Svenska mästerskapet

Tournament information
- Sport: Handball
- Teams: 16

Final positions
- Champions: Majornas IK (6th title)
- Runner-up: IFK Karlskrona

= 1944–45 Svenska mästerskapet (men's handball) =

The 1944–45 Svenska mästerskapet was the 14th season of Svenska mästerskapet, a tournament held to determine the Swedish Champions of men's handball. Teams qualified by winning their respective District Championships. 16 teams competed in the tournament.
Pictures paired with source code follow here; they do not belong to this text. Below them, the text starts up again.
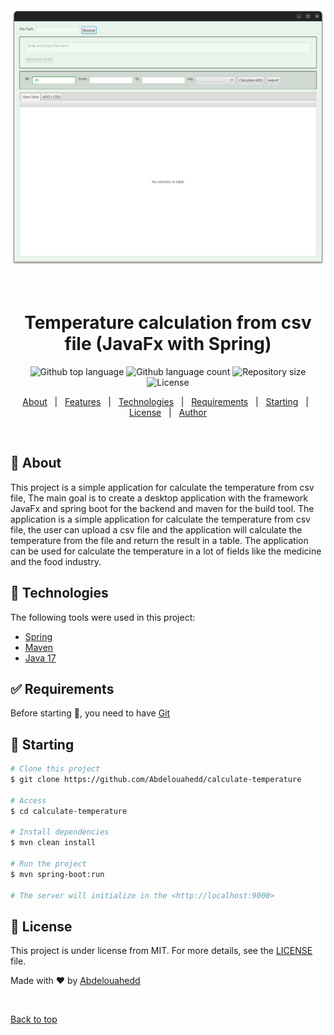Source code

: <div align="center" id="top"> 
  <img src="app.png" alt="Temperature calculate from csv file" />

&#xa0;

  <!-- <a href="https://calculate-temperature.netlify.app">Demo</a> -->
</div>

<h1 align="center">Temperature calculation from csv file (JavaFx with Spring) </h1>

<p align="center">
  <img alt="Github top language" src="https://img.shields.io/github/languages/top/Abdelouahedd/calculate-temperature?color=56BEB8">

  <img alt="Github language count" src="https://img.shields.io/github/languages/count/Abdelouahedd/calculate-temperature?color=56BEB8">

  <img alt="Repository size" src="https://img.shields.io/github/repo-size/Abdelouahedd/calculate-temperature?color=56BEB8">

  <img alt="License" src="https://img.shields.io/github/license/Abdelouahedd/calculate-temperature?color=56BEB8">

  <!-- <img alt="Github issues" src="https://img.shields.io/github/issues/Abdelouahedd/calculate-temperature?color=56BEB8" /> -->

  <!-- <img alt="Github forks" src="https://img.shields.io/github/forks/Abdelouahedd/calculate-temperature?color=56BEB8" /> -->

  <!-- <img alt="Github stars" src="https://img.shields.io/github/stars/Abdelouahedd/calculate-temperature?color=56BEB8" /> -->
</p>

<!-- Status -->

<!-- <h4 align="center"> 
	🚧  Temperature calculation 🚀 Under construction...  🚧
</h4> 

<hr> -->

<p align="center">
  <a href="#dart-about">About</a> &#xa0; | &#xa0; 
  <a href="#sparkles-features">Features</a> &#xa0; | &#xa0;
  <a href="#rocket-technologies">Technologies</a> &#xa0; | &#xa0;
  <a href="#white_check_mark-requirements">Requirements</a> &#xa0; | &#xa0;
  <a href="#checkered_flag-starting">Starting</a> &#xa0; | &#xa0;
  <a href="#memo-license">License</a> &#xa0; | &#xa0;
  <a href="https://github.com/Abdelouahedd" target="_blank">Author</a>
</p>

<br>

## :dart: About ##
This project is a simple application for calculate the temperature from csv file, 
The main goal is to create a desktop application with the framework JavaFx and spring boot for the backend and maven for the build tool. 
The application is a simple application for calculate the temperature from csv file, the user can upload a csv file and the application 
will calculate the temperature from the file and return the result in a table. The application can be used for calculate the temperature in a lot 
of fields like the medicine and the food industry.

## :rocket: Technologies ##

The following tools were used in this project:

- [Spring](https://spring.io/)
- [Maven](http://maven.apache.org/)
- [Java 17](https://www.java.com/)

## :white_check_mark: Requirements ##

Before starting :checkered_flag:, you need to have [Git](https://git-scm.com)

## :checkered_flag: Starting ##

```bash
# Clone this project
$ git clone https://github.com/Abdelouahedd/calculate-temperature

# Access
$ cd calculate-temperature

# Install dependencies
$ mvn clean install

# Run the project
$ mvn spring-boot:run

# The server will initialize in the <http://localhost:9000>
```

## :memo: License ##

This project is under license from MIT. For more details, see the [LICENSE](LICENSE.md) file.


Made with :heart: by <a href="https://github.com/Abdelouahedd" target="_blank">Abdelouahedd</a>

&#xa0;

<a href="#top">Back to top</a>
Majornas IK were the three-time defending champions, and won their sixth title, defeating IFK Karlskrona in the final. The final was played on 15 April in Mässhallen in Gothenburg, and was watched by 3,254 spectators.

==Results==

=== First round ===
- IK Tord–HK Drott 5–11

===Second round===
- Norslunds IF–Gävle GIK 9–16
- Visby IF–SoIK Hellas 13–19
- Skövde AIK–Karlstads BIK w/o
- Lysekils FF–Majornas IK 8–20
- IFK Umeå–IFK Sundsvall 12–8
- Västerås HF–F 11 IF 5–6
- HK Drott–IFK Karlskrona w/o

===Quarterfinals===
- Gävle GIK–SoIK Hellas 8–11
- Skövde AIK–Majornas IK 7–10
- IFK Umeå–F 11 IF 12–18
- IFK Malmö–IFK Karlskrona 5–9

===Semifinals===
- SoIK Hellas–Majornas IK 8–9
- F 11 IF–IFK Karlskrona 12–15

===Final===
- Majornas IK–IFK Karlskrona 12–10

== Champions ==
The following players for Majornas IK received a winner's medal: Bertil Huss, Sven-Eric Forsell, Stig Neptun, Claes Hedenskog, Stig Hjortsberg, Åke Gustafsson, Bertil Herman, Torsten Henriksson, Gunnar Lindgren and Bo Sundby.